The Science of Bluefin Tuna
Every two years, the International Commission for the Conservation of Atlantic Tunas (ICCAT) meets to set catch limits and other management measures for the Atlantic bluefin tuna fishery. The Commission relies on scientific information and advice from its Standing Committee on Research and Statistics (SCRS), which is made up of scientists from ICCAT's 48 member governments. Based on recommendations from the SCRS, the Commission then agrees to management measures that should allow the populations to grow and recover.
Stock assessments undertaken by the SCRS provide a key source of information. These assessments use historical catch data, scientific studies, and mathematical models to simulate and track a population as fish are produced, grow, reproduce, and die. They also allow scientists to predict how various management options will affect bluefin tuna in the future.
Stock assessments, though a valuable tool, are only as good as the data that go into them. Pew and its partners aim to improve both the data and the mathematical models that underpin the stock assessments. Better documentation of fishing catch and effort, incorporation of new data on bluefin tuna biology, and more complete and comprehensive models will lead to an accurate picture of the health of bluefin tuna populations and allow managers to implement more effective conservation measures.

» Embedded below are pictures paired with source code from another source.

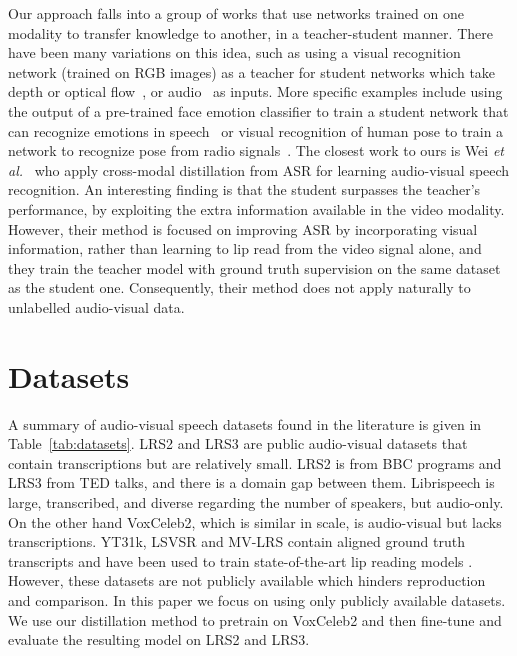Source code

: \documentclass{article}
\def\newpara{\vspace{1pt}}
\def\psec{\vspace{-4pt}}
\begin{document}
\newpara{}
Our approach falls into a group of works that use networks trained on one modality to transfer knowledge to
another, in a teacher-student manner. There have been many variations on this idea, such as
using a visual recognition network (trained on RGB images) as a teacher for student networks which take
depth or optical flow~\cite{Gupta2016CrossMD}, or audio~\cite{aytar16soundnet} as inputs.
More specific examples include using 
the output of a pre-trained face emotion classifier to train a student network that can recognize emotions in speech~\cite{Albanie18}
or visual recognition of human pose to train  a network to
recognize pose from radio signals~\cite{Zhao18}.
The closest work to ours is Wei {\it et al.}~\cite{li2019improving} who 
apply cross-modal distillation from ASR for learning audio-visual speech recognition. 
An interesting finding is that the student surpasses the teacher's performance, by exploiting the extra
information available in the video modality.
However, their  method is focused on improving ASR by incorporating visual information, rather than learning
to lip read from the video signal alone, and they train the teacher model with ground truth supervision 
on the same dataset as the student one. Consequently,
their method does not apply naturally to unlabelled audio-visual data. 






 \psec\psec\psec
\section{Datasets} \label{sec:datasets} \psec
\psec
A summary of audio-visual speech datasets found in the literature is given in Table~\ref{tab:datasets}.
LRS2 and LRS3 are public audio-visual datasets that contain transcriptions but are relatively small.
LRS2 is from BBC programs and LRS3 from TED talks, and there is a domain gap between them.
Librispeech is large, transcribed, and diverse regarding the number of speakers,
but audio-only.
On the other hand VoxCeleb2, which is similar in scale, is audio-visual but lacks transcriptions.
YT31k, LSVSR and MV-LRS contain aligned
ground truth transcripts and have been used to
train state-of-the-art lip reading models \cite{makino2019recurrent, Shillingford18, Afouras19}. 
However, these datasets are not publicly available which hinders reproduction and comparison.
In this paper we focus on using only publicly available datasets. 
We use our distillation method to pretrain on VoxCeleb2 and then fine-tune and evaluate the
resulting model on LRS2 and LRS3.  
\end{document}
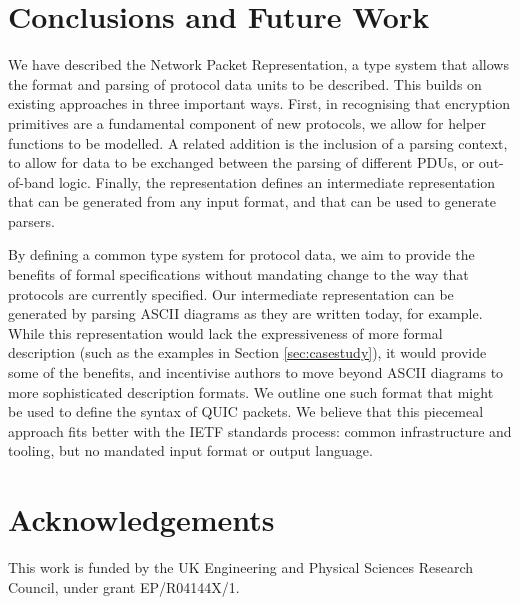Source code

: \documentclass[10pt,sigconf]{acmart}
\begin{document}
\section{Conclusions and Future Work}
\label{sec:conclusion}

We have described the Network Packet Representation, a type system that
allows the format and parsing of protocol data units to be described.
This builds on existing approaches in three important ways. First, in
recognising that encryption primitives are a fundamental component of new protocols, we
allow for helper functions to be modelled. A related addition is the inclusion
of a parsing context, to allow for data to be exchanged
between the parsing of different PDUs, or out-of-band logic. Finally, the representation
defines an intermediate representation that can be generated from any input format, and
that can be used to generate parsers.


By defining a common type system for protocol data, we aim to provide the
benefits of formal specifications without mandating change to the way that
protocols are currently specified.
Our intermediate representation can be generated by parsing ASCII diagrams
as they are written today, for example.
While this representation would lack the expressiveness of more formal
description (such as the examples in Section \ref{sec:casestudy}), it would
provide some of the benefits, and incentivise authors to move beyond ASCII
diagrams to more sophisticated description formats.
We outline one such format that might be used to define the syntax of QUIC
packets.
We believe that this piecemeal approach fits better with the IETF standards
process: common infrastructure and tooling, but no mandated input format or
output language.

\section*{Acknowledgements}

This work is funded by the UK Engineering and Physical Sciences Research Council, under
grant EP/R04144X/1.

\balance


\end{document}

A particular challenge for the management of the western Atlantic population of bluefin tuna is the use of two models to predict the number of fish produced each year. One model assumes that the number of young fish is linked to the number of adults in the population: More adults equal more young. The second model puts a cap on the number of young fish based on the premise that something has changed in the ocean environment and it can no longer support as many bluefin tuna as it once did. Right now, SCRS scientists consider both scenarios equally likely when making their recommendations to ICCAT, even though they produce contrasting results. This leads to different recommendations for management. A single model, based on the best available science, would help scientists make clear recommendations and allow managers to make better-informed decisions.